The author of Hypothesis also has an article on this topic.
Of course, there’s also some relative downsides that fall out of what Proptest does differently:
- Generating complex values in Proptest can be up to an order of magnitude slower than in QuickCheck. This is because QuickCheck performs stateless shrinking based on the output value, whereas Proptest must hold on to all the intermediate states and relationships in order for its richer shrinking model to work.
Limitations of Property Testing
Given infinite time, property testing will eventually explore the whole input space to a test. However, time is not infinite, so only a randomly sampled portion of the input space can be explored. This means that property testing is extremely unlikely to find single-value edge cases in a large space. For example, the following test will virtually always pass:
#[macro_use] extern crate proptest;
use proptest::prelude::*;
proptest! {
#[test]
fn i64_abs_is_never_negative(a: i64) {
// This actually fails if a == i64::MIN, but randomly picking one
// specific value out of 2⁶⁴ is overwhelmingly unlikely.
assert!(a.abs() >= 0);
}
}
Because of this, traditional unit testing with intelligently selected cases is still necessary for many kinds of problems.

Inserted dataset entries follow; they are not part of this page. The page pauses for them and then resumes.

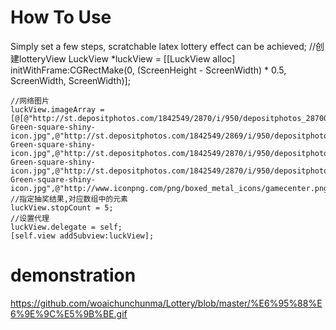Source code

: # How To Use
Simply set a few steps, scratchable latex lottery effect can be achieved;
//创建lotteryView
     LuckView *luckView = [[LuckView alloc] initWithFrame:CGRectMake(0, (ScreenHeight - ScreenWidth) * 0.5, ScreenWidth, ScreenWidth)];
    
    //网络图片
    luckView.imageArray = [@[@"http://st.depositphotos.com/1842549/2870/i/950/depositphotos_28700059-Green-square-shiny-icon.jpg",@"http://st.depositphotos.com/1842549/2869/i/950/depositphotos_28699735-Green-square-shiny-icon.jpg",@"http://st.depositphotos.com/1842549/2870/i/950/depositphotos_28700445-Green-square-shiny-icon.jpg",@"http://st.depositphotos.com/1842549/2870/i/950/depositphotos_28700229-Green-square-shiny-icon.jpg",@"http://www.iconpng.com/png/boxed_metal_icons/gamecenter.png",@"http://www.iconpng.com/png/boxed_metal_icons/line.png",@"http://www.iconpng.com/png/boxed_metal_icons/internet_explorer.png",@"http://www.iconpng.com/png/boxed_metal_icons/gps.png"]mutableCopy];
    //指定抽奖结果,对应数组中的元素
    luckView.stopCount = 5;
    //设置代理
    luckView.delegate = self;
    [self.view addSubview:luckView];
# demonstration
https://github.com/woaichunchunma/Lottery/blob/master/%E6%95%88%E6%9E%9C%E5%9B%BE.gif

Similarly, in some cases it can be hard or impossible to define a strategy
which actually produces useful inputs. A strategy of .{1,4096}
may be
great to fuzz a C parser, but is highly unlikely to produce anything that
makes it to a code generator.
Failure Persistence
By default, when Proptest finds a failing test case, it persists that
failing case in a file named after the source containing the failing test,
but in a separate directory tree rooted at proptest-regressions
† . Later
runs of tests will replay those test cases before generating novel cases.
This ensures that the test will not fail on one run and then spuriously
pass on the next, and also exposes similar tests to the same
known-problematic input.
(† If you do not have an obvious source directory, you may instead find files next to the source files, with a different extension.)
It is recommended to check these files in to your source control so that other test runners (e.g., collaborators or a CI system) also replay these cases.
Note that, by default, all tests in the same crate will share that one
persistence file. If you have a very large number of tests, it may be
desirable to separate them into smaller groups so the number of extra test
cases that get run is reduced. This can be done by adjusting the
failure_persistence
flag on Config
.
There are two ways this persistence could theoretically be done.
The immediately obvious option is to persist a representation of the value itself, for example by using Serde. While this has some advantages, particularly being resistant to changes like tweaking the input strategy, it also has a lot of problems. Most importantly, there is no way to determine whether any given value is actually within the domain of the strategy that produces it. Thus, some (likely extremely fragile) mechanism to ensure that the strategy that produced the value exactly matches the one in use in a test case would be required.
The other option is to store the seed that was used to produce the failing test case. This approach requires no support from the strategy or the produced value. If the strategy in use differs from the one used to produce failing case that was persisted, the seed may or may not produce the problematic value, but nonetheless produces a valid value. Due to these advantages, this is the approach Proptest uses.
Forking and Timeouts
By default, proptest tests are run in-process and are allowed to run for however long it takes them. This is resource-efficient and produces the nicest test output, and for many use cases is sufficient. However, problems like overflowing the stack, aborting the process, or getting stuck in an infinite will simply break the entire test process and prevent proptest from determining a minimal reproducible case.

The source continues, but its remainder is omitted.